Park City at night. Swag city!
by Chris Parry

There are a lot of levels of access at the Sundance Film Festival. For most people, you buy you tickets to four or five films, generally not the ones you wanted to see (because they’re sold out), but you don’t care because you’re at Sundance, and being at Sundance rules all. The next level up is the domain of people who are in the business – they buy a pass for a few thousand bucks, see probably the same number of movies (because they’re busy talking on their cellphones), and make it to a couple of swanky ‘invitation only’ affairs. The stinky old press is at the next level up, seeing a whole swathe of movies (because it’s their job), getting to precious few parties (because we’re not the ‘beautiful’ people), and scampering off to the press suite for free sodas in between. The fourth level are the beautiful people – the celebrities, filmmakers, producers, and actors – who are invited to every party, get tickets to any screening they want, go from sponsor to sponsor filling up on free products (commonly referred to as swag) and then hightail it outta here as soon as their picture has made its way to print. The beautiful people don’t know how good they have it. But we do, because over the last few days, we’ve been living la vida loca.

Parties at Sundance are not rare, but invites are. On any given night there might be six or seven different parties going on, as well as the same number of dinners, the odd special screening, a couple of receptions and joints with live music that are picking up the business from those that couldn’t get into anything. The usual Sundance party falls into one of three categories:

1) THE TINY, CHEAP FILM PROMOTION: Small films want attention too, so sometimes their publicists will put together low-budget parties that take place in a small room with a cash bar and a few plates of snacks. Anyone can usually get into these things, because the director is likely handing out flyers inviting people in the street out front.

2) THE BIGGER BASH: These parties are for larger films or film-related companies, usually combined with a couple of corporate sponsors, an open bar and a gift bag for you to take home featuring the sponsors’ products. These aren’t easy to get into, but they’re not real hard if you make the right friends and move in the right circles. When in doubt, line up, hope the party doesn’t take off, and wait for them to start letting in ‘filler’ people. That’d be you.

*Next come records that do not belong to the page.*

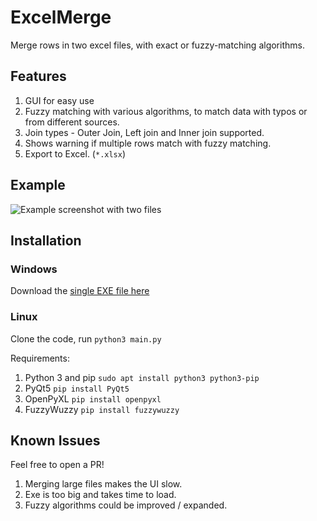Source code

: # ExcelMerge

Merge rows in two excel files, with exact or fuzzy-matching algorithms.

## Features

1. GUI for easy use
2. Fuzzy matching with various algorithms, to match data with typos or from different sources.
3. Join types - Outer Join, Left join and Inner join supported.
5. Shows warning if multiple rows match with fuzzy matching.
4. Export to Excel. (`*.xlsx`)

## Example

![Example screenshot with two files](https://i.imgur.com/OyIosSS.png)

## Installation

### Windows

Download the [single EXE file here](https://github.com/Kartikay26/excelmerge/releases/download/v1.0/ExcelMerge.exe)

### Linux

Clone the code, run `python3 main.py`

Requirements:

1. Python 3 and pip `sudo apt install python3 python3-pip`
2. PyQt5 `pip install PyQt5`
3. OpenPyXL `pip install openpyxl`
4. FuzzyWuzzy `pip install fuzzywuzzy`


## Known Issues

Feel free to open a PR!

1. Merging large files makes the UI slow.
2. Exe is too big and takes time to load.
3. Fuzzy algorithms could be improved / expanded.
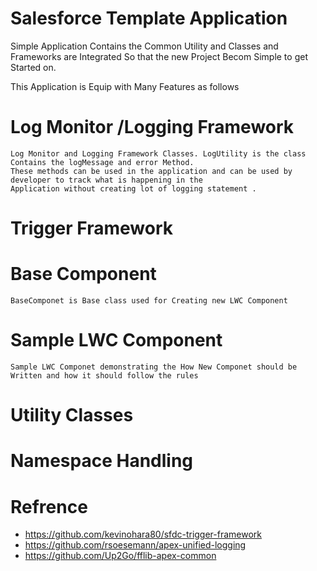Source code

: # Salesforce Template Application

Simple Application Contains the Common Utility and Classes and Frameworks are Integrated So that the new Project Becom Simple to get Started on.

This Application is Equip with Many Features as follows 

# Log Monitor /Logging Framework 
    Log Monitor and Logging Framework Classes. LogUtility is the class Contains the logMessage and error Method.
    These methods can be used in the application and can be used by developer to track what is happening in the 
    Application without creating lot of logging statement .
    
    
# Trigger Framework

# Base Component 
    BaseComponet is Base class used for Creating new LWC Component  
    
# Sample LWC Component
    Sample LWC Componet demonstrating the How New Componet should be Written and how it should follow the rules 
    
# Utility Classes 
    
# Namespace Handling 

# Refrence 

* https://github.com/kevinohara80/sfdc-trigger-framework
* https://github.com/rsoesemann/apex-unified-logging
* https://github.com/Up2Go/fflib-apex-common
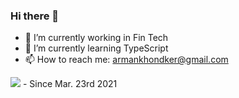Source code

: ### Hi there 👋

<!--
**ArmanKhondker/armankhondker** is a ✨ _special_ ✨ repository because its `README.md` (this file) appears on your GitHub profile.
-->

- 🔭 I’m currently working in Fin Tech 
- 🌱 I’m currently learning TypeScript
- 📫 How to reach me: armankhondker@gmail.com

![](https://komarev.com/ghpvc/?username=ArmanKhondker) - Since Mar. 23rd 2021
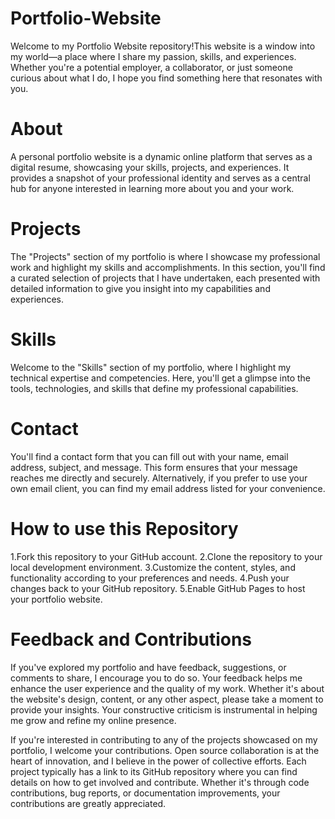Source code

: # Portfolio-Website
Welcome to my Portfolio Website repository!This website is a window into my world—a place where I share my passion, skills, and experiences. Whether you're a potential employer, a collaborator, or just someone curious about what I do, I hope you find something here that resonates with you.
# About
A personal portfolio website is a dynamic online platform that serves as a digital resume, showcasing your skills, projects, and experiences. It provides a snapshot of your professional identity and serves as a central hub for anyone interested in learning more about you and your work.
# Projects
The "Projects" section of my portfolio is where I showcase my professional work and highlight my skills and accomplishments. In this section, you'll find a curated selection of projects that I have undertaken, each presented with detailed information to give you insight into my capabilities and experiences.
# Skills
Welcome to the "Skills" section of my portfolio, where I highlight my technical expertise and competencies. Here, you'll get a glimpse into the tools, technologies, and skills that define my professional capabilities.
# Contact
You'll find a contact form that you can fill out with your name, email address, subject, and message. This form ensures that your message reaches me directly and securely. Alternatively, if you prefer to use your own email client, you can find my email address listed for your convenience.
# How to use this Repository
1.Fork this repository to your GitHub account.
2.Clone the repository to your local development environment.
3.Customize the content, styles, and functionality according to your preferences and needs.
4.Push your changes back to your GitHub repository.
5.Enable GitHub Pages to host your portfolio website.
# Feedback and Contributions
If you've explored my portfolio and have feedback, suggestions, or comments to share, I encourage you to do so. Your feedback helps me enhance the user experience and the quality of my work. Whether it's about the website's design, content, or any other aspect, please take a moment to provide your insights. Your constructive criticism is instrumental in helping me grow and refine my online presence.

If you're interested in contributing to any of the projects showcased on my portfolio, I welcome your contributions. Open source collaboration is at the heart of innovation, and I believe in the power of collective efforts. Each project typically has a link to its GitHub repository where you can find details on how to get involved and contribute. Whether it's through code contributions, bug reports, or documentation improvements, your contributions are greatly appreciated.

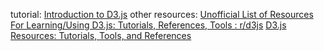 tutorial: [Introduction to D3.js](https://www.d3indepth.com/introduction/)
other resources: 
[Unofficial List of Resources For Learning/Using D3.js: Tutorials, References, Tools : r/d3js](https://www.reddit.com/r/d3js/comments/witm6e/unofficial_list_of_resources_for_learningusing/)
[D3.js Resources: Tutorials, Tools, and References](https://yangdanny97.github.io/blog/2022/08/07/d3-resources)

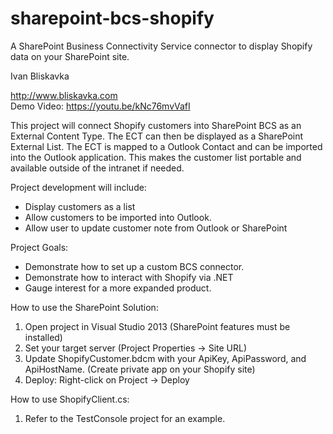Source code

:# sharepoint-bcs-shopify
A SharePoint Business Connectivity Service connector to display Shopify data on your SharePoint site.

Ivan Bliskavka

http://www.bliskavka.com  
Demo Video: https://youtu.be/kNc76mvVafI

This project will connect Shopify customers into SharePoint BCS as an External Content Type.
The ECT can then be displayed as a SharePoint External List.
The ECT is mapped to a Outlook Contact and can be imported into the Outlook application. This makes the customer list portable and available outside of the intranet if needed.

Project development will include:
- Display customers as a list
- Allow customers to be imported into Outlook.
- Allow user to update customer note from Outlook or SharePoint

Project Goals:
- Demonstrate how to set up a custom BCS connector.
- Demonstrate how to interact with Shopify via .NET
- Gauge interest for a more expanded product.

How to use the SharePoint Solution:  

1. Open project in Visual Studio 2013 (SharePoint features must be installed)  
2. Set your target server (Project Properties -> Site URL)  
3. Update ShopifyCustomer.bdcm with your ApiKey, ApiPassword, and ApiHostName. (Create private app on your Shopify site)  
4. Deploy: Right-click on Project -> Deploy  

How to use ShopifyClient.cs:  

1. Refer to the TestConsole project for an example.  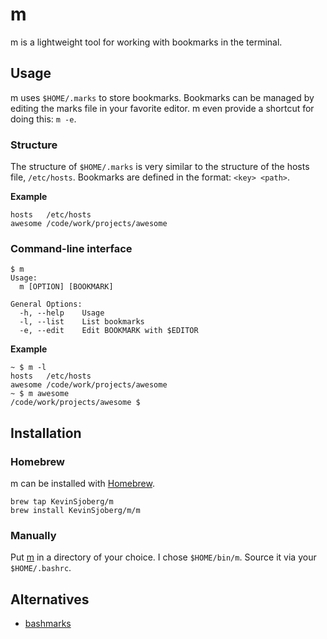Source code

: # m
m is a lightweight tool for working with bookmarks in the terminal.

## Usage
m uses `$HOME/.marks` to store bookmarks. Bookmarks can be managed by editing
the marks file in your favorite editor. m even provide a shortcut for doing
this: `m -e`.

### Structure
The structure of `$HOME/.marks` is very similar to the structure of the hosts
file, `/etc/hosts`. Bookmarks are defined in the format: `<key> <path>`.

**Example**

    hosts   /etc/hosts
    awesome /code/work/projects/awesome

### Command-line interface

    $ m
    Usage:
      m [OPTION] [BOOKMARK]

    General Options:
      -h, --help    Usage
      -l, --list    List bookmarks
      -e, --edit    Edit BOOKMARK with $EDITOR

**Example**

    ~ $ m -l
    hosts   /etc/hosts
    awesome /code/work/projects/awesome
    ~ $ m awesome
    /code/work/projects/awesome $

## Installation

### Homebrew
m can be installed with [Homebrew](http://brew.sh/).

    brew tap KevinSjoberg/m
    brew install KevinSjoberg/m/m

### Manually
Put [m](https://raw.github.com/KevinSjoberg/m/master/m) in a directory of your
choice. I chose `$HOME/bin/m`. Source it via your `$HOME/.bashrc`.

## Alternatives

  * [bashmarks](https://github.com/huyng/bashmarks)
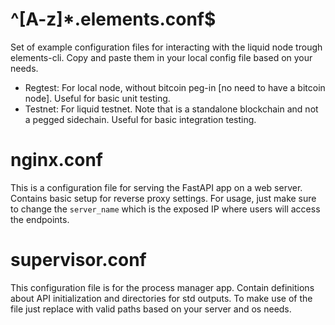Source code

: # ^[A-z]*.elements.conf$
Set of example configuration files for interacting with the liquid node trough elements-cli.
Copy and paste them in your local config file based on your needs.
- Regtest: For local node, without bitcoin peg-in [no need to have a bitcoin node]. Useful for basic unit testing.
- Testnet: For liquid testnet. Note that is a standalone blockchain and not a pegged sidechain. Useful for basic integration testing.

# nginx.conf
This is a configuration file for serving the FastAPI app on a web server.
Contains basic setup for reverse proxy settings.
For usage, just make sure to change the `server_name` which is the exposed IP where
users will access the endpoints.

# supervisor.conf
This configuration file is for the process manager app.
Contain definitions about API initialization and directories for std outputs.
To make use of the file just replace with valid paths based on your server and os needs.
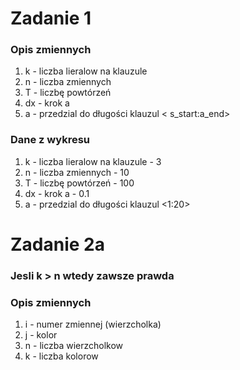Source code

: # Zadanie 1

### Opis zmiennych
1. k - liczba lieralow na klauzule
2. n - liczba zmiennych
3. T - liczbę powtórzeń 
4. dx - krok a 
5. a - przedzial do długości klauzul < s_start:a_end>

### Dane z wykresu
1. k - liczba lieralow na klauzule - 3
2. n - liczba zmiennych - 10
3. T - liczbę powtórzeń - 100
4. dx - krok a - 0.1
5. a - przedzial do długości klauzul <1:20>


# Zadanie 2a

### Jesli k > n wtedy zawsze prawda

### Opis zmiennych
1. i - numer zmiennej (wierzcholka)
2. j - kolor
3. n - liczba wierzcholkow
4. k - liczba kolorow
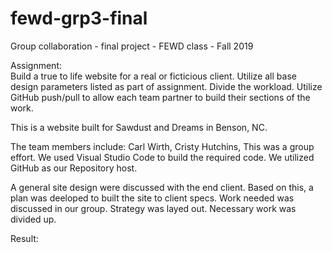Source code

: # fewd-grp3-final
Group collaboration - final project - FEWD class - Fall 2019  

 Assignment:  
    Build a true to life website for a real or ficticious client.  Utilize all base design parameters listed as part of assignment.  Divide the workload.  Utilize GitHub push/pull to allow each team partner to build their sections of the work.  

 This is a website built for Sawdust and Dreams in Benson, NC. 
 
 The team members include: Carl Wirth, Cristy Hutchins, 
     This was a group effort.  We used Visual Studio Code to build the required code.  We utilized GitHub as our Repository host.  

A general site design were discussed with the end client.  Based on this, a plan was deeloped to built the site to client specs.  Work needed was discussed in our group.  Strategy was layed out.  Necessary work was divided up.  

Result:  

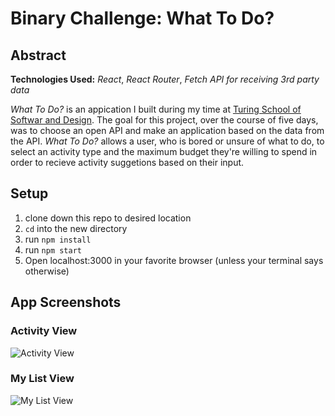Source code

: # Binary Challenge: What To Do?

## Abstract

**Technologies Used:**
*React*, *React Router*, *Fetch API for receiving 3rd party data*

*What To Do?* is an appication I built during my time at [Turing School of Softwar and Design](http://turing.io). The goal for this project, over the course of five days, was to choose an open API and make an application based on the data from the API. *What To Do?* allows a user, who is bored or unsure of what to do, to select an activity type and the maximum budget they're willing to spend in order to recieve activity suggetions based on their input.

## Setup
1. clone down this repo to desired location
2. `cd` into the new directory
3. run `npm install`
4. run `npm start`
5. Open localhost:3000 in your favorite browser (unless your terminal says otherwise)

## App Screenshots
### Activity View
![Activity View](https://i.postimg.cc/DZgJdn8d/Screen-Shot-2020-06-09-at-9-06-11-PM.png)

### My List View
![My List View](https://i.postimg.cc/j2SWMmfV/Screen-Shot-2020-06-09-at-9-06-58-PM.png)
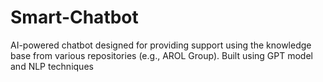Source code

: # Smart-Chatbot
AI-powered chatbot designed for providing support using the knowledge base from various repositories (e.g., AROL Group). Built using GPT model and NLP techniques
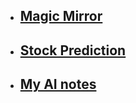 * ## [Magic Mirror](https://github.com/kingpider123/MagicMirror)
* ## [Stock Prediction](https://github.com/kingpider123/ai/blob/master/midterm/stock.ipynb)
* ## [My AI notes](https://github.com/kingpider123/ai/tree/master/notes)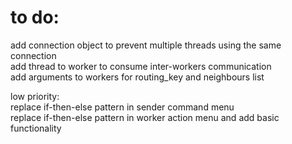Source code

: # to do:

add connection object to prevent multiple threads using the same connection  
add thread to worker to consume inter-workers communication  
add arguments to workers for routing_key and neighbours list  
  
  
low priority:  
replace if-then-else pattern in sender command menu  
replace if-then-else pattern in worker action menu and add basic functionality  
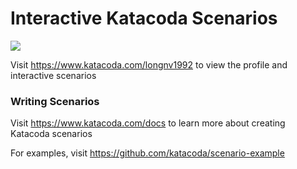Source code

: # Interactive Katacoda Scenarios

[![](http://shields.katacoda.com/katacoda/longnv1992/count.svg)](https://www.katacoda.com/longnv1992 "Get your profile on Katacoda.com")

Visit https://www.katacoda.com/longnv1992 to view the profile and interactive scenarios

### Writing Scenarios
Visit https://www.katacoda.com/docs to learn more about creating Katacoda scenarios

For examples, visit https://github.com/katacoda/scenario-example
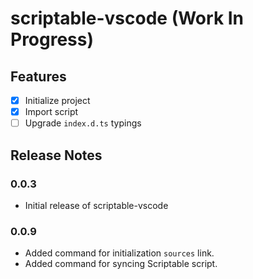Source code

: # scriptable-vscode (Work In Progress)


## Features

 - [x] Initialize project
 - [x] Import script
 - [ ] Upgrade `index.d.ts` typings

## Release Notes


### 0.0.3

 - Initial release of scriptable-vscode


### 0.0.9

 - Added command for initialization `sources` link.
 - Added command for syncing Scriptable script.
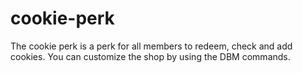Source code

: # cookie-perk
The cookie perk is a perk for all members to redeem, check and add cookies. You can customize the shop by using the DBM commands.
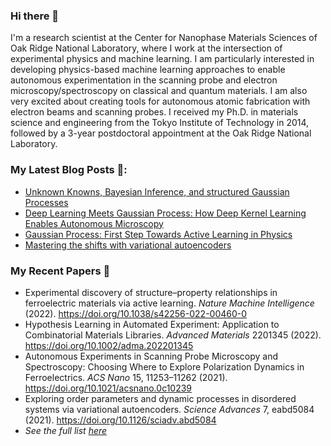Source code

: ### Hi there 👋

I'm a research scientist at the Center for Nanophase Materials Sciences of Oak Ridge National Laboratory, where I work at the intersection of experimental physics and machine learning. I am particularly interested in developing physics-based machine learning approaches to enable autonomous experimentation in the scanning probe and electron microscopy/spectroscopy on classical and quantum materials. I am also very excited about creating tools for autonomous atomic fabrication with electron beams and scanning probes. I received my Ph.D. in materials science and engineering from the Tokyo Institute of Technology in 2014, followed by a 3-year postdoctoral appointment at the Oak Ridge National Laboratory.

### My Latest Blog Posts 📖:
- [Unknown Knowns, Bayesian Inference, and structured Gaussian Processes](https://towardsdatascience.com/unknown-knowns-bayesian-inference-and-structured-gaussian-processes-why-domain-scientists-know-4659b7e924a4)
- [Deep Learning Meets Gaussian Process: How Deep Kernel Learning Enables Autonomous Microscopy](https://ziatdinovmax.medium.com/deep-learning-meets-gaussian-process-how-deep-kernel-learning-enables-autonomous-microscopy-58106574cfeb)
- [Gaussian Process: First Step Towards Active Learning in Physics](https://ziatdinovmax.medium.com/gaussian-process-first-step-towards-active-learning-in-physics-239a8b260579)
- [Mastering the shifts with variational autoencoders](https://towardsdatascience.com/mastering-the-shifts-with-variational-autoencoders-ca609ec84f1)

### My Recent Papers 📜
- Experimental discovery of structure–property relationships in ferroelectric materials via active learning. *Nature Machine Intelligence* (2022). https://doi.org/10.1038/s42256-022-00460-0
- Hypothesis Learning in Automated Experiment: Application to Combinatorial Materials Libraries. *Advanced Materials* 2201345 (2022). https://doi.org/10.1002/adma.202201345
- Autonomous Experiments in Scanning Probe Microscopy and Spectroscopy: Choosing Where to Explore Polarization Dynamics in Ferroelectrics. *ACS Nano* 15, 11253–11262 (2021). https://doi.org/10.1021/acsnano.0c10239
- Exploring order parameters and dynamic processes in disordered systems via variational autoencoders. *Science Advances* 7, eabd5084 (2021). https://doi.org/10.1126/sciadv.abd5084
- *See the full list [here](https://scholar.google.com/citations?hl=en&user=YnSdOoUAAAAJ&view_op=list_works&sortby=pubdate)*
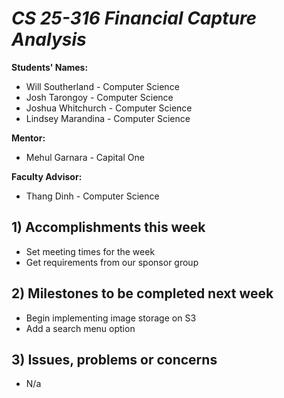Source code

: # *CS 25-316 Financial Capture Analysis*

**Students' Names:**
* Will Southerland - Computer Science 
* Josh Tarongoy - Computer Science 
* Joshua Whitchurch - Computer Science 
* Lindsey Marandina - Computer Science 

**Mentor:**
* Mehul Garnara - Capital One

**Faculty Advisor:**
* Thang Dinh - Computer Science

## 1) Accomplishments this week ##
   - Set meeting times for the week
   - Get requirements from our sponsor group
     
## 2) Milestones to be completed next week ##
   - Begin implementing image storage on S3
   - Add a search menu option 

## 3) Issues, problems or concerns ##
   - N/a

3) THE HOT TICKETS: The ‘high end of town’ parties are Sundance’s secret scene; the condo crushes, the distributor bashes, the magazine-sponsored mosh pits. These gargantuan affairs feature lush buffets, multiple open bars, a dance floor, a DJ, TV cameras, and a long line out front that you won’t get through quickly, even if your name IS on the list. To get into one of these things you either have to be someone special or know someone special. The reason why is that the guest list is a red carpet of A-list names, the gift bags are worth hundreds or even thousands of dollars, and the sponsors are forking out huge dinero to make it all happen.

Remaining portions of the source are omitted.